LMC leaders argued that it was NHS England who had awarded and failed to manage the current contract, and there should be a full review of the tendering process that saw it outsourced to Capita.

Instead, GPC member Dr Fay Wilson told delegates they should quit ‘talking to the monkey and send a message to the organ grinder’. 

LMC leaders voted overwhelmingly that the GPC should make a point of laying the failings of Capita’s Primary Care Support England service at Simon Stevens’ door.

The contract, which covers services ranging from delivering medical records and prescription pads, to administering GP payments, was awarded to Capita in 2015 as part of a cost-cutting drive.

And while NHS England has managed to successfully reduce its spend on support services in this way, the fallout of the service’s failings has been borne by primary care and so far remain uncompensated.

LMC leaders supported the GPC’s position to call for compensation for financial losses practices have had to bear as a result.

They also called for a GPC public awareness campaign highlighting the failure of the contract.

But Dr Wilson said: ‘We should be outraged, not that Capita has been incompetent, but that NHS England doesn’t care, can’t be bothered or is frightened to do its duty.

’The head of NHS England should be held to account for this stunning failure and we should be saying so. Come on conference, let’s escalate this to the organ grinder, and not keep talking to the monkey.’

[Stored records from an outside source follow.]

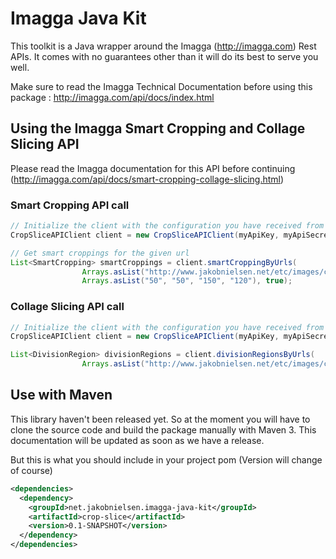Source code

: Imagga Java Kit
===============

This toolkit is a Java wrapper around the Imagga (http://imagga.com) Rest APIs. It comes with no guarantees other than
it will do its best to serve you well.

Make sure to read the Imagga Technical Documentation before using this package : http://imagga.com/api/docs/index.html

Using the Imagga Smart Cropping and Collage Slicing API
-------------------------------------------------------
Please read the Imagga documentation for this API before continuing (http://imagga.com/api/docs/smart-cropping-collage-slicing.html)

### Smart Cropping API call

```java
// Initialize the client with the configuration you have received from Imagga.
CropSliceAPIClient client = new CropSliceAPIClient(myApiKey, myApiSecret, myApiEndpoint);

// Get smart croppings for the given url
List<SmartCropping> smartCroppings = client.smartCroppingByUrls(
                Arrays.asList("http://www.jakobnielsen.net/etc/images/cool-cartoon-291732.png"),
                Arrays.asList("50", "50", "150", "120"), true);
```

### Collage Slicing API call

```java
// Initialize the client with the configuration you have received from Imagga.
CropSliceAPIClient client = new CropSliceAPIClient(myApiKey, myApiSecret, myApiEndpoint);

List<DivisionRegion> divisionRegions = client.divisionRegionsByUrls(
                Arrays.asList("http://www.jakobnielsen.net/etc/images/cool-cartoon-291732.png"));
```

Use with Maven
--------------
This library haven't been released yet. So at the moment you will have to clone the source code and build the package 
manually with Maven 3. This documentation will be updated as soon as we have a release.

But this is what you should include in your project pom (Version will change of course)

```xml
<dependencies>
  <dependency>
    <groupId>net.jakobnielsen.imagga-java-kit</groupId>
    <artifactId>crop-slice</artifactId>
    <version>0.1-SNAPSHOT</version>
  </dependency>
</dependencies>
```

Speaking from Dorset LMC Dr Sarah Kay said that at a meeting of their local trainees two weeks ago GPs in training said they were being left out of pocket for months. 
 
She said: ‘I was dismayed to hear of numerous instances of reimbursements that are still overdue from August 2016.’ 

This included hundreds of pounds in indemnity and travel expenses, she added.

David Gibbs of Derby and Derbyshire LMCs said that his organisation had resorted to writing to Capita’s major shareholders directly, and insisting that they applied pressure to make improvements.

He highlighted that it was NHS England who had failed to take control of the contract it had awarded and that calls to hand support services back to it could result in the same problems.

A Capita spokesperson said: ’We are in the early stages of this complex and challenging NHS England initiative to modernise and standardise primary care administration, which will deliver ongoing savings of £40m every year, all of which can be put back into frontline care.

’We are making strong and consistent progress with the transformation of these services and have already introduced a range of improvements, including a more secure medical records movement process and a new online supplies ordering system, which will deliver significant cost savings.’

Motion passed in full

’That this conference:

Demands that GPs are compensated appropriately for any financial losses and extra work done by primary care, due to its incompetence

Demands that NHSE take urgent action to resolve any outstanding payment issues relating to LMCs

Is dismayed by the inability of PCSE to produce an accurate performers list

Believes the public needs to be fully informed about the financial damage to the taxpayer and the risk to the medical profession, and demands that the Head of NHS England be held to account for the continued failure of the commissioned service.’